70% training 30% Test data. It also used bootstrapping
Sounds like you have a great model.
When you say 30 tries, do you mean you trained it on the training set and predicted on the test 30 times?
Or did you mean something else?
Ye 30 tries
Try cross validation.
But since you're using rf, you can also check oob errors.
Could you clarify what you mean by you used bootstrapping?
So split your data, train test split.
do cv on your training data. See how it goes, then train it on your training data and test it on your testing data if your cv looks okay.
bootstrapbool, default=True
Whether bootstrap samples are used when building trees. If False, the whole dataset is used to build each tree.
Thats how i learned it atleast xd
Grab your dataset, split your data into training and testing.
Then do your cross validation on your training data.
I'll give it a shot.

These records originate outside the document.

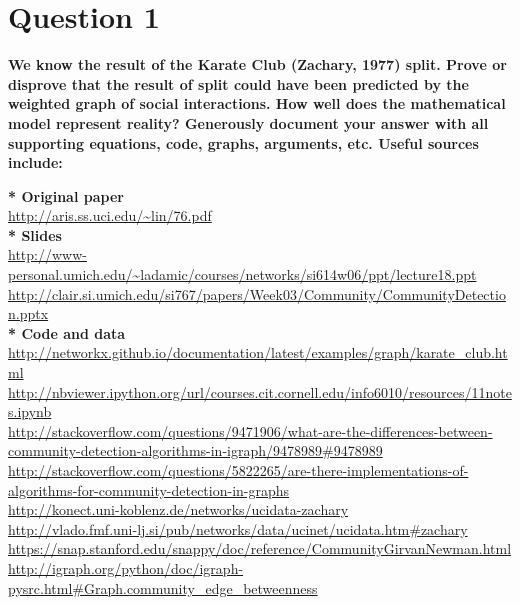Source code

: \chapter{Question 1}
\label{intro}

\textbf{We know the result of the Karate Club (Zachary, 1977) split. Prove or disprove that the result of split could have been predicted by the weighted graph of social interactions.  How well does the mathematical model represent reality?
Generously document your answer with all supporting equations, code, graphs, arguments, etc.
Useful sources include:}

\textbf{* Original paper}\\
\url{http://aris.ss.uci.edu/~lin/76.pdf}\\
\textbf{* Slides}\\
\url{http://www-personal.umich.edu/~ladamic/courses/networks/si614w06/ppt/lecture18.ppt}\\
\url{http://clair.si.umich.edu/si767/papers/Week03/Community/CommunityDetection.pptx}\\
\textbf{* Code and data}\\
\url{http://networkx.github.io/documentation/latest/examples/graph/karate_club.html}\\
\url{http://nbviewer.ipython.org/url/courses.cit.cornell.edu/info6010/resources/11notes.ipynb}\\
\url{http://stackoverflow.com/questions/9471906/what-are-the-differences-between-community-detection-algorithms-in-igraph/9478989#9478989}\\
\url{http://stackoverflow.com/questions/5822265/are-there-implementations-of-algorithms-for-community-detection-in-graphs}\\
\url{http://konect.uni-koblenz.de/networks/ucidata-zachary}\\
\url{http://vlado.fmf.uni-lj.si/pub/networks/data/ucinet/ucidata.htm#zachary}\\
\url{https://snap.stanford.edu/snappy/doc/reference/CommunityGirvanNewman.html}\\
\url{http://igraph.org/python/doc/igraph-pysrc.html#Graph.community_edge_betweenness}

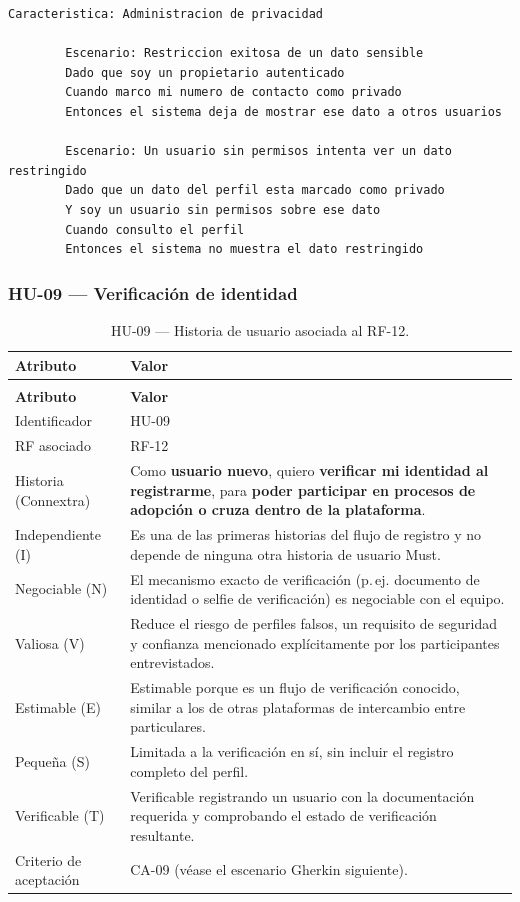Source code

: \documentclass[journal,onecolumn]{IEEEtran}
\makeatletter
\newenvironment{atributos}[2]{%
	\small
	\begin{longtable}{@{}>{\raggedright\arraybackslash}p{4.2cm} >{\raggedright\arraybackslash}p{11.2cm}@{}}
		\caption{#2}\label{tab:#1}\\
		\toprule
		\textbf{Atributo} & \textbf{Valor} \\
		\midrule
		\endfirsthead
		\multicolumn{2}{@{}l}{\small\itshape (continuación)}\\
		\toprule
		\textbf{Atributo} & \textbf{Valor} \\
		\midrule
		\endhead
		\bottomrule
		\endlastfoot
	}{%
	\end{longtable}
	\normalsize
}
\makeatother
\begin{document}
	\begin{lstlisting}[style=gherkin,caption={CA-08 --- Escenario de aceptación de la historia HU-08.},label={lst:ca08}]
		Caracteristica: Administracion de privacidad
		
		Escenario: Restriccion exitosa de un dato sensible
		Dado que soy un propietario autenticado
		Cuando marco mi numero de contacto como privado
		Entonces el sistema deja de mostrar ese dato a otros usuarios
		
		Escenario: Un usuario sin permisos intenta ver un dato restringido
		Dado que un dato del perfil esta marcado como privado
		Y soy un usuario sin permisos sobre ese dato
		Cuando consulto el perfil
		Entonces el sistema no muestra el dato restringido
	\end{lstlisting}
	
	\subsubsection{HU-09 --- Verificación de identidad}
	
	\begin{atributos}{HU-09}{HU-09 --- Historia de usuario asociada al RF-12.}
		Identificador & HU-09 \\
		RF asociado & RF-12 \\
		Historia (Connextra) & Como \textbf{usuario nuevo}, quiero \textbf{verificar mi identidad al registrarme}, para \textbf{poder participar en procesos de adopción o cruza dentro de la plataforma}. \\
		Independiente (I) & Es una de las primeras historias del flujo de registro y no depende de ninguna otra historia de usuario Must. \\
		Negociable (N) & El mecanismo exacto de verificación (p.\,ej. documento de identidad o selfie de verificación) es negociable con el equipo. \\
		Valiosa (V) & Reduce el riesgo de perfiles falsos, un requisito de seguridad y confianza mencionado explícitamente por los participantes entrevistados. \\
		Estimable (E) & Estimable porque es un flujo de verificación conocido, similar a los de otras plataformas de intercambio entre particulares. \\
		Pequeña (S) & Limitada a la verificación en sí, sin incluir el registro completo del perfil. \\
		Verificable (T) & Verificable registrando un usuario con la documentación requerida y comprobando el estado de verificación resultante. \\
		Criterio de aceptación & CA-09 (véase el escenario Gherkin siguiente). \\
	\end{atributos}
	
\end{document}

Thanks man.
Yup. See if it still gives it the same result as your previous findings.
gotcha
hmm, sorry to ask how do I would do that? Only recently began this project and this whole thing is quite new to me. xD researching confuses me a lot since theres like 10 different examples and idk what they all do
Oh yea no worries.
So
from sklearn.model_selection import cross_val_score
cross_val_score(model, x, y)
and if you want to read more on it.
https://scikit-learn.org/stable/modules/generated/sklearn.model_selection.cross_val_score.html
Because there are more arguments.
Ah ok. Ill read through it ty
Your x and y should be your training set.
So you can leave your testing set out as hold out.
Thanks!
Hi guys,i have never tried machine learning and whenever i look into it it seems very very complicated.I guess my foundations of python are not enough yet but the jump towards ml still seems overwhelming and i guess i will need 1-2 years with my current tempo.But today i found out about the libra library that creates neural networks and other stuff in 1-2 lines of code.I am pretty sure that pros are laughing at the abilities of libra but would you consider it to be a good starting point for someone who struggles with python and want to learn a bit about ml,especially for trading (i am aware that for trading it needs more but for experimenting purposes)?
@indigo steppe
Depending on what your learning style is.

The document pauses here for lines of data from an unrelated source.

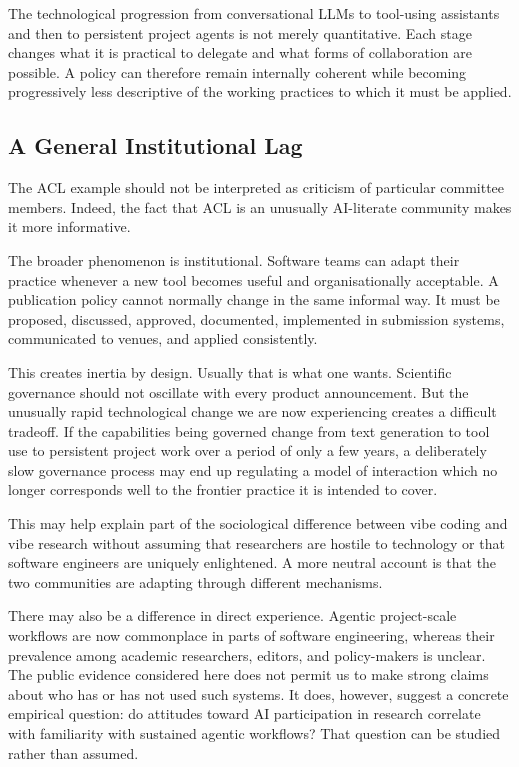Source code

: \documentclass[12pt]{article}
\begin{document}
The technological progression from conversational LLMs to tool-using assistants and then to persistent project agents is not merely quantitative. Each stage changes what it is practical to delegate and what forms of collaboration are possible.
A policy can therefore remain internally coherent while becoming progressively less descriptive of the working practices to which it must be applied.


\subsection{A General Institutional Lag}

The ACL example should not be interpreted as criticism of particular committee members. Indeed, the fact that ACL is an unusually AI-literate community makes it more informative.

The broader phenomenon is institutional.
Software teams can adapt their practice whenever a new tool becomes useful and organisationally acceptable. A publication policy cannot normally change in the same informal way. It must be proposed, discussed, approved, documented, implemented in submission systems, communicated to venues, and applied consistently.

This creates inertia by design.
Usually that is what one wants. Scientific governance should not oscillate with every product announcement.
But the unusually rapid technological change we are now experiencing creates a difficult tradeoff. If the capabilities being governed change from text generation to tool use to persistent project work over a period of only a few years, a deliberately slow governance process may end up regulating a model of interaction which no longer corresponds well to the frontier practice it is intended to cover.

This may help explain part of the sociological difference between vibe coding and vibe research without assuming that researchers are hostile to technology or that software engineers are uniquely enlightened. A more neutral account is that the two communities are adapting through different mechanisms.

There may also be a difference in direct experience. Agentic project-scale workflows are now commonplace in parts of software engineering, whereas their prevalence among academic researchers, editors, and policy-makers is unclear. The public evidence considered here does not permit us to make strong claims about who has or has not used such systems.
It does, however, suggest a concrete empirical question: do attitudes toward AI participation in research correlate with familiarity with sustained agentic workflows?
That question can be studied rather than assumed.
\end{document}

Being honest with you, Libra seems like they only cover the basic cases which can be done via automl as well.
If you want some direction moving forward, learning your Python foundation is useful whether you go into ds/ml or not.
You don't really need to master python to play with data science and machine learning, but you should be comfortable at least.
Libra might be able to get you started and allow you to play with small ml projects, but it doesn't seem to help you understand what the model is doing which I think might be a core part to working with them.
Hi! I'm new to discord. How does one use this chat room to start a discussion. How does one track replies, threads...it looks confusing. Thank you for helping me understand!
@heady hatch thx for your honest answer
I'm attempting to create a notebook for exploratory data analysis. I have an outline for the project that I'd like to bounce off someone experienced. I hope this is the right way to ask for help!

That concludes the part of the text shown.